===== Material shown =====

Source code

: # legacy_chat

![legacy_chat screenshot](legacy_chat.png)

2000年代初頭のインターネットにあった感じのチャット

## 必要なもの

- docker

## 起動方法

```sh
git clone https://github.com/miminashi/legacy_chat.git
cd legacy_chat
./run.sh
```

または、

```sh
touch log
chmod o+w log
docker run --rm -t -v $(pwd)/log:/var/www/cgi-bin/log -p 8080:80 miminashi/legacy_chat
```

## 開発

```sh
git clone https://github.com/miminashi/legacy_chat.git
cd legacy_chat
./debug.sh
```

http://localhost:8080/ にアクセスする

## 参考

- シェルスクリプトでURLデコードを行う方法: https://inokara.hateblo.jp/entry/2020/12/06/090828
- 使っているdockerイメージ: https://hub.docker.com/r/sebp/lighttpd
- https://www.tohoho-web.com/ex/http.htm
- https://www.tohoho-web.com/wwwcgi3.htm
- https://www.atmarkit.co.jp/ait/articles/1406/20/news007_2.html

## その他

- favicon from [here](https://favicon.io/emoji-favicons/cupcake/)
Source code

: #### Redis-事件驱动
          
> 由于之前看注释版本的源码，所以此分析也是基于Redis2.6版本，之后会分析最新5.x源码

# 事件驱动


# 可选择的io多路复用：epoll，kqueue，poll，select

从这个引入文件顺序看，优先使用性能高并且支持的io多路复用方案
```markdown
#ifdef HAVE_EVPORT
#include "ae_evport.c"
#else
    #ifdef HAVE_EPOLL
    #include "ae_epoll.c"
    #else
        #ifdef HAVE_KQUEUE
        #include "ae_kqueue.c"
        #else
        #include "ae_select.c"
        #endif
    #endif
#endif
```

=====
===== Material shown =====

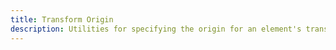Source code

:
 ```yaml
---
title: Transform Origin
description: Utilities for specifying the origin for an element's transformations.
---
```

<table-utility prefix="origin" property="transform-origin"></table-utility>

=====

◆ Directions: The word "docker" may appear in lines of the entries. State how many lines hold it, as a number alone.

◆ Solution to the problem: 3